蒼山小鎮古樸的石道,滲入了洗不盡的殷紅血色。屋舍的青瓦紛紛墜地,摔成碎片,然後被匆匆路過的修士,一腳一腳地踏得粉碎,碾入塵埃。

卻是誰也沒有留意到,弟子房的木桌上,那堆按秩序擺放的尋妖司南,突然不約而同地微微顫動起來。

陸望予終于還是被車輪戰耗盡了精力。

無恕的九環禪杖直直地敲上了他的脊背,與此同時,朝雲坊的鎏金繩也束住了他的脖頸。

陸望予重重地摔了出去,撞碎了一處梁柱。止戈锵啷墜地,他眼前一陣模糊,吐出了一大口鮮血。

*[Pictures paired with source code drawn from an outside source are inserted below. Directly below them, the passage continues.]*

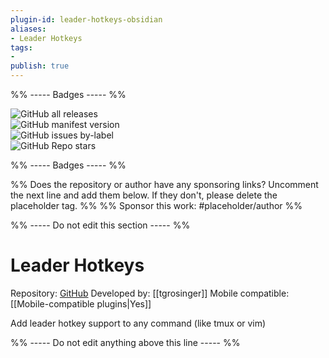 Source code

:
 ```yaml
---
plugin-id: leader-hotkeys-obsidian
aliases:
- Leader Hotkeys
tags: 
- 
publish: true
---
```


%% ----- Badges ----- %%

![GitHub all releases](https://img.shields.io/github/downloads/tgrosinger/leader-hotkeys-obsidian/total?color=573E7A&logo=github&style=for-the-badge)   
![GitHub manifest version](https://img.shields.io/github/manifest-json/v/tgrosinger/leader-hotkeys-obsidian?color=573E7A&logo=github&style=for-the-badge)   
![GitHub issues by-label](https://img.shields.io/github/issues/tgrosinger/leader-hotkeys-obsidian/help%20wanted?color=573E7A&logo=github&style=for-the-badge)   
![GitHub Repo stars](https://img.shields.io/github/stars/tgrosinger/leader-hotkeys-obsidian?color=573E7A&logo=github&style=for-the-badge)

%% ----- Badges ----- %%

%% Does the repository or author have any sponsoring links? Uncomment the next line and add them below. If they don't, please delete the placeholder tag. %%
%% Sponsor this work: #placeholder/author %%

%% ----- Do not edit this section ----- %%

# Leader Hotkeys

Repository: [GitHub](https://github.com/tgrosinger/leader-hotkeys-obsidian)
Developed by: [[tgrosinger]]
Mobile compatible: [[Mobile-compatible plugins|Yes]]

Add leader hotkey support to any command (like tmux or vim)

%% ----- Do not edit anything above this line ----- %%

随即,一只銀紋白靴,就這樣狠狠地踏上了他探向止戈長劍的手。

但腳的主人,卻還不嫌不夠解氣。他慢慢轉圈碾着那只手,仔細端詳着陸望予臉上的神情。

他竟然看起來一點都不痛苦!

那人心中微微扭曲,眸中閃過一絲瘋狂,腳下也越來越狠。

直到,聽到那清脆的骨裂音傳來,他終于露出了一個勝者的微笑。

高傲的猛虎還是被拔去了利齒,敲碎了獠牙,就這樣生生被踏入泥濘,鎖進囚籠。

而與此同時,遼闊不辯邊際的蒼山大陣外,一個風塵仆仆的身影終于趕到了。

白色的兜帽落下,年輕蒼白的臉龐就這樣露了出來。衛執約終于如約到了蒼山。

“我要見族長……”

他緊鎖眉頭,沒有絲毫拖泥帶水,直切主題地告知陣內駐守的妖族。

沒有時間了……

師兄那裏,留給他的時間不多了!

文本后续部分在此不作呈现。